BEGIN Provided data

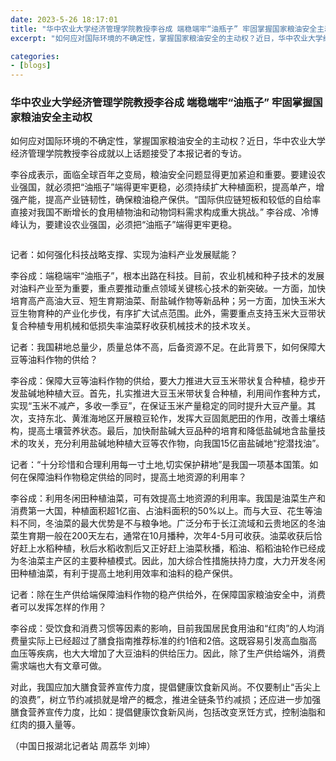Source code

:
 ```yaml
---
date: 2023-5-26 18:17:01
title: "华中农业大学经济管理学院教授李谷成 端稳端牢“油瓶子” 牢固掌握国家粮油安全主动权"
excerpt: "如何应对国际环境的不确定性，掌握国家粮油安全的主动权？近日，华中农业大学经济管理学院教授李谷成就以上话题接受了《中国日报》的专访。"

categories:
- [blogs]
---
```

### 华中农业大学经济管理学院教授李谷成 端稳端牢“油瓶子” 牢固掌握国家粮油安全主动权

如何应对国际环境的不确定性，掌握国家粮油安全的主动权？近日，华中农业大学经济管理学院教授李谷成就以上话题接受了本报记者的专访。

李谷成表示，面临全球百年之变局，粮油安全问题显得更加紧迫和重要。要建设农业强国，就必须把“油瓶子”端得更牢更稳，必须持续扩大种植面积，提高单产，增强产能，提高产业链韧性，确保粮油稳产保供。“国际供应链短板和较低的自给率直接对我国不断增长的食用植物油和动物饲料需求构成重大挑战。” 李谷成、冷博峰认为，要建设农业强国，必须把“油瓶子”端得更牢更稳。

 <p class="post_flex_center_center post_flex_p">
     <img src="https://img3.chinadaily.com.cn/images/202305/17/64649757a3105379f5718ecc.png" alt="" />
 </p>

记者：如何强化科技战略支撑、实现为油料产业发展赋能？

李谷成：端稳端牢“油瓶子”，根本出路在科技。目前，农业机械和种子技术的发展对油料产业至为重要，重点要推动重点领域关键核心技术的新突破。一方面，加快培育高产高油大豆、短生育期油菜、耐盐碱作物等新品种；另一方面，加快玉米大豆生物育种的产业化步伐，有序扩大试点范围。此外，需要重点支持玉米大豆带状复合种植专用机械和低损失率油菜籽收获机械技术的技术攻关。

记者：我国耕地总量少，质量总体不高，后备资源不足。在此背景下，如何保障大豆等油料作物的供给？

李谷成：保障大豆等油料作物的供给，要大力推进大豆玉米带状复合种植，稳步开发盐碱地种植大豆。首先，扎实推进大豆玉米带状复合种植，利用间作套种方式，实现“玉米不减产，多收一季豆”，在保证玉米产量稳定的同时提升大豆产量。其次，支持东北、黄淮海地区开展粮豆轮作，发挥大豆固氮肥田的作用，改善土壤结构，提高土壤营养状态。最后，加快耐盐碱大豆品种的培育和降低盐碱地含盐量技术的攻关，充分利用盐碱地种植大豆等农作物，向我国15亿亩盐碱地“挖潜找油”。

记者：“十分珍惜和合理利用每一寸土地,切实保护耕地”是我国一项基本国策。如何在保障油料作物稳定供给的同时，提高土地资源的利用率？

李谷成：利用冬闲田种植油菜，可有效提高土地资源的利用率。我国是油菜生产和消费第一大国，种植面积超1亿亩、占油料面积的50%以上。而与大豆、花生等油料不同，冬油菜的最大优势是不与粮争地。广泛分布于长江流域和云贵地区的冬油菜生育期一般在200天左右，通常在10月播种，次年4-5月可收获。油菜收获后恰好赶上水稻种植，秋后水稻收割后又正好赶上油菜秋播，稻油、稻稻油轮作已经成为冬油菜主产区的主要种植模式。因此，加大综合性措施扶持力度，大力开发冬闲田种植油菜，有利于提高土地利用效率和油料的稳产保供。

记者：除在生产供给端保障油料作物的稳产供给外，在保障国家粮油安全中，消费者可以发挥怎样的作用？

李谷成：受饮食和消费习惯等因素的影响，目前我国居民食用油和“红肉”的人均消费量实际上已经超过了膳食指南推荐标准的约1倍和2倍。这既容易引发高血脂高血压等疾病，也大大增加了大豆油料的供给压力。因此，除了生产供给端外，消费需求端也大有文章可做。

对此，我国应加大膳食营养宣传力度，提倡健康饮食新风尚。不仅要制止“舌尖上的浪费”，树立节约减损就是增产的概念，推进全链条节约减损；还应进一步加强膳食营养宣传力度，比如：提倡健康饮食新风尚，包括改变烹饪方式，控制油脂和红肉的摄入量等。

（中国日报湖北记者站 周荔华 刘坤）
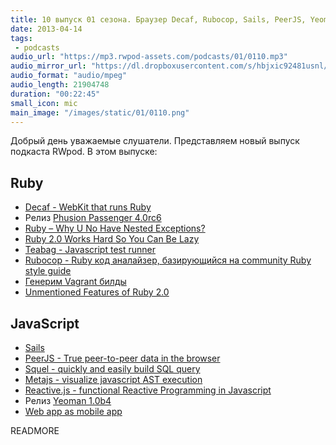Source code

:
 ```yaml
---
title: 10 выпуск 01 сезона. Браузер Decaf, Rubocop, Sails, PeerJS, Yeoman 1.0b4 и прочее
date: 2013-04-14
tags:
 - podcasts
audio_url: "https://mp3.rwpod-assets.com/podcasts/01/0110.mp3"
audio_mirror_url: "https://dl.dropboxusercontent.com/s/hbjxic92481usnl/0110.mp3?dl=1"
audio_format: "audio/mpeg"
audio_length: 21904748
duration: "00:22:45"
small_icon: mic
main_image: "/images/static/01/0110.png"
---
```


Добрый день уважаемые слушатели. Представляем новый выпуск подкаста RWpod. В этом выпуске:

## Ruby

 - [Decaf - WebKit that runs Ruby](http://trydecaf.org/)
 - Релиз [Phusion Passenger 4.0rc6](http://blog.phusion.nl/2013/04/09/phusion-passenger-4-0-release-candidate-6/)
 - [Ruby – Why U No Have Nested Exceptions?](http://www.skorks.com/2013/04/ruby-why-u-no-have-nested-exceptions/)
 - [Ruby 2.0 Works Hard So You Can Be Lazy](http://patshaughnessy.net/2013/4/3/ruby-2-0-works-hard-so-you-can-be-lazy)
 - [Teabag - Javascript test runner](https://github.com/modeset/teabag)
 - [Rubocop - Ruby код аналайзер, базирующийся на community Ruby style guide](http://batsov.com/rubocop/)
 - [Генерим Vagrant билды](http://hospice.io/)
 - [Unmentioned Features of Ruby 2.0](http://whitequark.org/blog/2013/04/14/unmentioned-features-of-ruby-2-dot-0/)

## JavaScript

 - [Sails](http://balderdashy.github.io/sails/)
 - [PeerJS - True peer-to-peer data in the browser](http://peerjs.com/)
 - [Squel - quickly and easily build SQL query](http://hiddentao.github.io/squel/)
 - [Metajs - visualize javascript AST execution](http://int3.github.io/metajs/)
 - [Reactive.js - functional Reactive Programming in Javascript](http://eng.wealthfront.com/2013/04/reactivejs-functional-reactive.html)
 - Релиз [Yeoman 1.0b4](http://addyosmani.com/blog/yeoman-update-announcing-1-0-beta-4/)
 - [Web app as mobile app](http://blog.forecast.io/its-not-a-web-app-its-an-app-you-install-from-the-web/)


READMORE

END Provided data

What needs to be done:
All of the records should be output exactly as they stand, with pictures omitted.

Exercise output:
Source code

:
 ```yaml
---
date: 2023-5-26 18:17:01
title: "华中农业大学经济管理学院教授李谷成 端稳端牢“油瓶子” 牢固掌握国家粮油安全主动权"
excerpt: "如何应对国际环境的不确定性，掌握国家粮油安全的主动权？近日，华中农业大学经济管理学院教授李谷成就以上话题接受了《中国日报》的专访。"

categories:
- [blogs]
---
```

### 华中农业大学经济管理学院教授李谷成 端稳端牢“油瓶子” 牢固掌握国家粮油安全主动权

如何应对国际环境的不确定性，掌握国家粮油安全的主动权？近日，华中农业大学经济管理学院教授李谷成就以上话题接受了本报记者的专访。

李谷成表示，面临全球百年之变局，粮油安全问题显得更加紧迫和重要。要建设农业强国，就必须把“油瓶子”端得更牢更稳，必须持续扩大种植面积，提高单产，增强产能，提高产业链韧性，确保粮油稳产保供。“国际供应链短板和较低的自给率直接对我国不断增长的食用植物油和动物饲料需求构成重大挑战。” 李谷成、冷博峰认为，要建设农业强国，必须把“油瓶子”端得更牢更稳。

 <p class="post_flex_center_center post_flex_p">
     <img src="https://img3.chinadaily.com.cn/images/202305/17/64649757a3105379f5718ecc.png" alt="" />
 </p>

记者：如何强化科技战略支撑、实现为油料产业发展赋能？

李谷成：端稳端牢“油瓶子”，根本出路在科技。目前，农业机械和种子技术的发展对油料产业至为重要，重点要推动重点领域关键核心技术的新突破。一方面，加快培育高产高油大豆、短生育期油菜、耐盐碱作物等新品种；另一方面，加快玉米大豆生物育种的产业化步伐，有序扩大试点范围。此外，需要重点支持玉米大豆带状复合种植专用机械和低损失率油菜籽收获机械技术的技术攻关。

记者：我国耕地总量少，质量总体不高，后备资源不足。在此背景下，如何保障大豆等油料作物的供给？

李谷成：保障大豆等油料作物的供给，要大力推进大豆玉米带状复合种植，稳步开发盐碱地种植大豆。首先，扎实推进大豆玉米带状复合种植，利用间作套种方式，实现“玉米不减产，多收一季豆”，在保证玉米产量稳定的同时提升大豆产量。其次，支持东北、黄淮海地区开展粮豆轮作，发挥大豆固氮肥田的作用，改善土壤结构，提高土壤营养状态。最后，加快耐盐碱大豆品种的培育和降低盐碱地含盐量技术的攻关，充分利用盐碱地种植大豆等农作物，向我国15亿亩盐碱地“挖潜找油”。

记者：“十分珍惜和合理利用每一寸土地,切实保护耕地”是我国一项基本国策。如何在保障油料作物稳定供给的同时，提高土地资源的利用率？

李谷成：利用冬闲田种植油菜，可有效提高土地资源的利用率。我国是油菜生产和消费第一大国，种植面积超1亿亩、占油料面积的50%以上。而与大豆、花生等油料不同，冬油菜的最大优势是不与粮争地。广泛分布于长江流域和云贵地区的冬油菜生育期一般在200天左右，通常在10月播种，次年4-5月可收获。油菜收获后恰好赶上水稻种植，秋后水稻收割后又正好赶上油菜秋播，稻油、稻稻油轮作已经成为冬油菜主产区的主要种植模式。因此，加大综合性措施扶持力度，大力开发冬闲田种植油菜，有利于提高土地利用效率和油料的稳产保供。

记者：除在生产供给端保障油料作物的稳产供给外，在保障国家粮油安全中，消费者可以发挥怎样的作用？

李谷成：受饮食和消费习惯等因素的影响，目前我国居民食用油和“红肉”的人均消费量实际上已经超过了膳食指南推荐标准的约1倍和2倍。这既容易引发高血脂高血压等疾病，也大大增加了大豆油料的供给压力。因此，除了生产供给端外，消费需求端也大有文章可做。

对此，我国应加大膳食营养宣传力度，提倡健康饮食新风尚。不仅要制止“舌尖上的浪费”，树立节约减损就是增产的概念，推进全链条节约减损；还应进一步加强膳食营养宣传力度，比如：提倡健康饮食新风尚，包括改变烹饪方式，控制油脂和红肉的摄入量等。

（中国日报湖北记者站 周荔华 刘坤）
Source code

:
 ```yaml
---
title: 10 выпуск 01 сезона. Браузер Decaf, Rubocop, Sails, PeerJS, Yeoman 1.0b4 и прочее
date: 2013-04-14
tags:
 - podcasts
audio_url: "https://mp3.rwpod-assets.com/podcasts/01/0110.mp3"
audio_mirror_url: "https://dl.dropboxusercontent.com/s/hbjxic92481usnl/0110.mp3?dl=1"
audio_format: "audio/mpeg"
audio_length: 21904748
duration: "00:22:45"
small_icon: mic
main_image: "/images/static/01/0110.png"
---
```


Добрый день уважаемые слушатели. Представляем новый выпуск подкаста RWpod. В этом выпуске:

## Ruby

 - [Decaf - WebKit that runs Ruby](http://trydecaf.org/)
 - Релиз [Phusion Passenger 4.0rc6](http://blog.phusion.nl/2013/04/09/phusion-passenger-4-0-release-candidate-6/)
 - [Ruby – Why U No Have Nested Exceptions?](http://www.skorks.com/2013/04/ruby-why-u-no-have-nested-exceptions/)
 - [Ruby 2.0 Works Hard So You Can Be Lazy](http://patshaughnessy.net/2013/4/3/ruby-2-0-works-hard-so-you-can-be-lazy)
 - [Teabag - Javascript test runner](https://github.com/modeset/teabag)
 - [Rubocop - Ruby код аналайзер, базирующийся на community Ruby style guide](http://batsov.com/rubocop/)
 - [Генерим Vagrant билды](http://hospice.io/)
 - [Unmentioned Features of Ruby 2.0](http://whitequark.org/blog/2013/04/14/unmentioned-features-of-ruby-2-dot-0/)

## JavaScript

 - [Sails](http://balderdashy.github.io/sails/)
 - [PeerJS - True peer-to-peer data in the browser](http://peerjs.com/)
 - [Squel - quickly and easily build SQL query](http://hiddentao.github.io/squel/)
 - [Metajs - visualize javascript AST execution](http://int3.github.io/metajs/)
 - [Reactive.js - functional Reactive Programming in Javascript](http://eng.wealthfront.com/2013/04/reactivejs-functional-reactive.html)
 - Релиз [Yeoman 1.0b4](http://addyosmani.com/blog/yeoman-update-announcing-1-0-beta-4/)
 - [Web app as mobile app](http://blog.forecast.io/its-not-a-web-app-its-an-app-you-install-from-the-web/)


READMORE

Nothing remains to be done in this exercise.